Sacto goes cosmo
Despite a long-standing reputation as a meat-and-potatoes town, Sacramento is having a dining boom—but will it continue?
When Biba Caggiano arrived in Sacramento in 1969, from Italy via New York City, dining out was not exactly what she had been used to. Aside from a few notable spots such as Frank Fat’s and The Firehouse, she recalled, Sacramento’s restaurants were “mostly steakhouses.” At one, when she asked for wine, the waitress’ surprised response was “Red or white?” And then there was Italian food.
“About a month after we moved,” she recounted, “a very nice couple living next-door recommended a great Eye-talian restaurant—not Italian, Eye-talian—and said they would take us. So we went, and there was a veal sauté. It came with the veal on one side, and the lemony sauce that was running all over the plate, and on the other end of the plate there was a big mound of the spaghetti with the red tomato sauce.
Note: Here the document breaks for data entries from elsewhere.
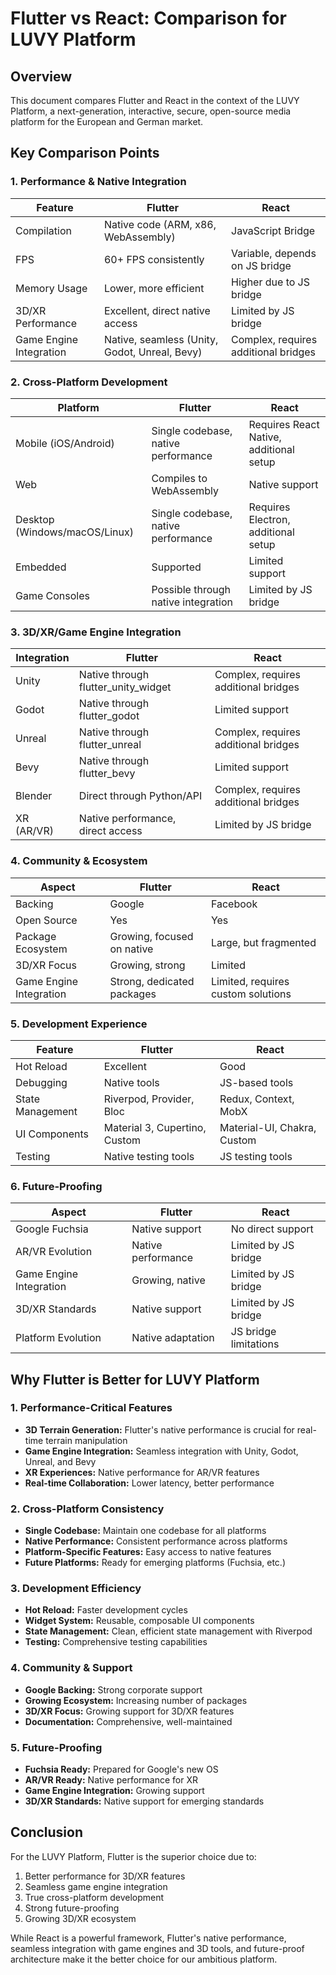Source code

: # Flutter vs React: Comparison for LUVY Platform

## Overview
This document compares Flutter and React in the context of the LUVY Platform, a next-generation, interactive, secure, open-source media platform for the European and German market.

## Key Comparison Points

### 1. Performance & Native Integration
| Feature | Flutter | React |
|---------|---------|-------|
| Compilation | Native code (ARM, x86, WebAssembly) | JavaScript Bridge |
| FPS | 60+ FPS consistently | Variable, depends on JS bridge |
| Memory Usage | Lower, more efficient | Higher due to JS bridge |
| 3D/XR Performance | Excellent, direct native access | Limited by JS bridge |
| Game Engine Integration | Native, seamless (Unity, Godot, Unreal, Bevy) | Complex, requires additional bridges |

### 2. Cross-Platform Development
| Platform | Flutter | React |
|----------|---------|-------|
| Mobile (iOS/Android) | Single codebase, native performance | Requires React Native, additional setup |
| Web | Compiles to WebAssembly | Native support |
| Desktop (Windows/macOS/Linux) | Single codebase, native performance | Requires Electron, additional setup |
| Embedded | Supported | Limited support |
| Game Consoles | Possible through native integration | Limited by JS bridge |

### 3. 3D/XR/Game Engine Integration
| Integration | Flutter | React |
|-------------|---------|-------|
| Unity | Native through flutter_unity_widget | Complex, requires additional bridges |
| Godot | Native through flutter_godot | Limited support |
| Unreal | Native through flutter_unreal | Complex, requires additional bridges |
| Bevy | Native through flutter_bevy | Limited support |
| Blender | Direct through Python/API | Complex, requires additional bridges |
| XR (AR/VR) | Native performance, direct access | Limited by JS bridge |

### 4. Community & Ecosystem
| Aspect | Flutter | React |
|--------|---------|-------|
| Backing | Google | Facebook |
| Open Source | Yes | Yes |
| Package Ecosystem | Growing, focused on native | Large, but fragmented |
| 3D/XR Focus | Growing, strong | Limited |
| Game Engine Integration | Strong, dedicated packages | Limited, requires custom solutions |

### 5. Development Experience
| Feature | Flutter | React |
|---------|---------|-------|
| Hot Reload | Excellent | Good |
| Debugging | Native tools | JS-based tools |
| State Management | Riverpod, Provider, Bloc | Redux, Context, MobX |
| UI Components | Material 3, Cupertino, Custom | Material-UI, Chakra, Custom |
| Testing | Native testing tools | JS testing tools |

### 6. Future-Proofing
| Aspect | Flutter | React |
|--------|---------|-------|
| Google Fuchsia | Native support | No direct support |
| AR/VR Evolution | Native performance | Limited by JS bridge |
| Game Engine Integration | Growing, native | Limited by JS bridge |
| 3D/XR Standards | Native support | Limited by JS bridge |
| Platform Evolution | Native adaptation | JS bridge limitations |

## Why Flutter is Better for LUVY Platform

### 1. Performance-Critical Features
- **3D Terrain Generation:** Flutter's native performance is crucial for real-time terrain manipulation
- **Game Engine Integration:** Seamless integration with Unity, Godot, Unreal, and Bevy
- **XR Experiences:** Native performance for AR/VR features
- **Real-time Collaboration:** Lower latency, better performance

### 2. Cross-Platform Consistency
- **Single Codebase:** Maintain one codebase for all platforms
- **Native Performance:** Consistent performance across platforms
- **Platform-Specific Features:** Easy access to native features
- **Future Platforms:** Ready for emerging platforms (Fuchsia, etc.)

### 3. Development Efficiency
- **Hot Reload:** Faster development cycles
- **Widget System:** Reusable, composable UI components
- **State Management:** Clean, efficient state management with Riverpod
- **Testing:** Comprehensive testing capabilities

### 4. Community & Support
- **Google Backing:** Strong corporate support
- **Growing Ecosystem:** Increasing number of packages
- **3D/XR Focus:** Growing support for 3D/XR features
- **Documentation:** Comprehensive, well-maintained

### 5. Future-Proofing
- **Fuchsia Ready:** Prepared for Google's new OS
- **AR/VR Ready:** Native performance for XR
- **Game Engine Integration:** Growing support
- **3D/XR Standards:** Native support for emerging standards

## Conclusion
For the LUVY Platform, Flutter is the superior choice due to:
1. Better performance for 3D/XR features
2. Seamless game engine integration
3. True cross-platform development
4. Strong future-proofing
5. Growing 3D/XR ecosystem

While React is a powerful framework, Flutter's native performance, seamless integration with game engines and 3D tools, and future-proof architecture make it the better choice for our ambitious platform. 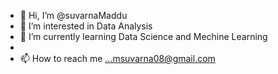 - 👋 Hi, I’m @suvarnaMaddu
- 👀 I’m interested in Data Analysis
- 🌱 I’m currently learning Data Science and Mechine Learning
- 
- 📫 How to reach me ...msuvarna08@gmail.com

<!---
suvarnaMaddu/suvarnaMaddu is a ✨ special ✨ repository because its `README.md` (this file) appears on your GitHub profile.
You can click the Preview link to take a look at your changes.
--->
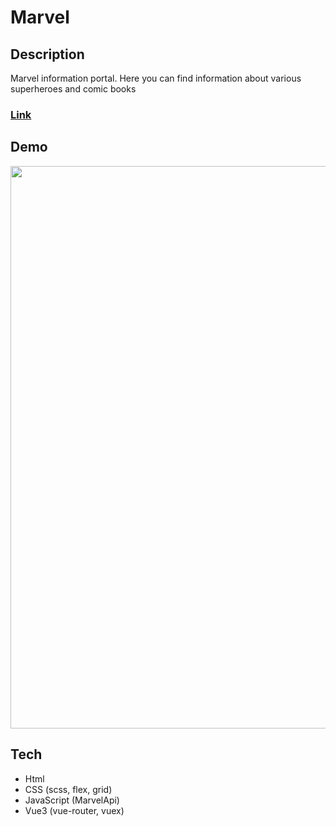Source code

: # Marvel

## Description
Marvel information portal. Here you can find information about various superheroes and comic books

### [Link](https://marvel.frontwebdev.ru/ "Click to visit the project website")

## Demo
<img src="https://github.com/NathanBailie/Marvel/raw/main/Marvel.gif" width="900" />

## Tech
* Html
* CSS (scss, flex, grid)
* JavaScript (MarvelApi)
* Vue3 (vue-router, vuex)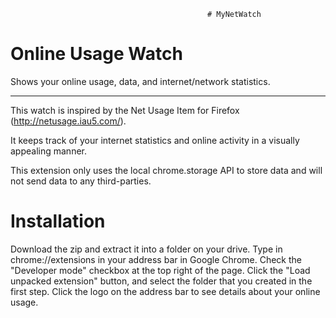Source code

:                                                 # MyNetWatch

# Online Usage Watch

Shows your online usage, data, and internet/network statistics.

----------------------------------------------------------------------------------------------------------------

This watch is inspired by the Net Usage Item for Firefox (http://netusage.iau5.com/).

It keeps track of your internet statistics and online activity in a visually appealing manner. 

This extension only uses the local chrome.storage API to store data and will not send data to any third-parties.

# Installation
Download the zip and extract it into a folder on your drive.
Type in chrome://extensions in your address bar in Google Chrome.
Check the "Developer mode" checkbox at the top right of the page.
Click the "Load unpacked extension" button, and select the folder that you created in the first step.
Click the logo on the address bar to see details about your online usage.

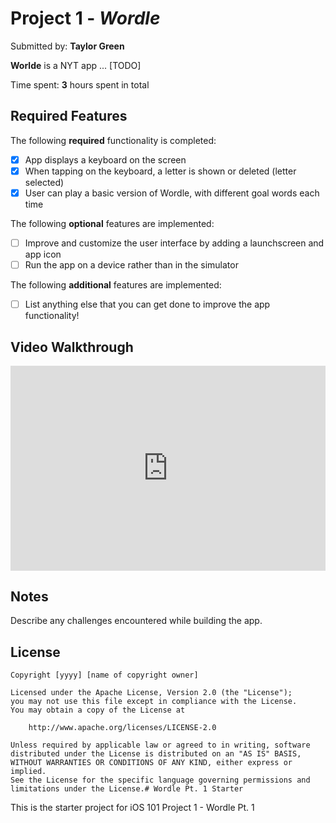 # Project 1 - *Wordle*

Submitted by: **Taylor Green**

**Worlde** is a NYT app ... [TODO] 

Time spent: **3** hours spent in total

## Required Features

The following **required** functionality is completed:

- [X] App displays a keyboard on the screen
- [X] When tapping on the keyboard, a letter is shown or deleted (letter selected)
- [X] User can play a basic version of Wordle, with different goal words each time

The following **optional** features are implemented:

- [ ] Improve and customize the user interface by adding a launchscreen and app icon
- [ ] Run the app on a device rather than in the simulator

The following **additional** features are implemented:

- [ ] List anything else that you can get done to improve the app functionality!

## Video Walkthrough

<div style="position: relative; padding-bottom: 65.01809408926417%; height: 0;"><iframe src="https://www.loom.com/embed/35d8dc431b9c4b558ea3d2b304e55a1e?sid=f29dd0d5-480e-41e6-8515-05151dc1421f" frameborder="0" webkitallowfullscreen mozallowfullscreen allowfullscreen style="position: absolute; top: 0; left: 0; width: 100%; height: 100%;"></iframe></div>


## Notes

Describe any challenges encountered while building the app.

## License

    Copyright [yyyy] [name of copyright owner]

    Licensed under the Apache License, Version 2.0 (the "License");
    you may not use this file except in compliance with the License.
    You may obtain a copy of the License at

        http://www.apache.org/licenses/LICENSE-2.0

    Unless required by applicable law or agreed to in writing, software
    distributed under the License is distributed on an "AS IS" BASIS,
    WITHOUT WARRANTIES OR CONDITIONS OF ANY KIND, either express or implied.
    See the License for the specific language governing permissions and
    limitations under the License.# Wordle Pt. 1 Starter

This is the starter project for iOS 101 Project 1 - Wordle Pt. 1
My husband and I looked at each other and said, ‘Oh, boy, there is a lot of missionary work to do here.’”
Consider it done, at least in part. Caggiano herself, and a host of other restaurateurs and chefs—from Randy Paragary at his restaurant group, Mai Pham at Lemon Grass Restaurant and Randall Selland at The Kitchen to more recent arrivals, like Mason Wong of The Park Downtown and Patrick Mulvaney of Mulvaney’s Building and Loan—have transformed Sacramento’s restaurant scene.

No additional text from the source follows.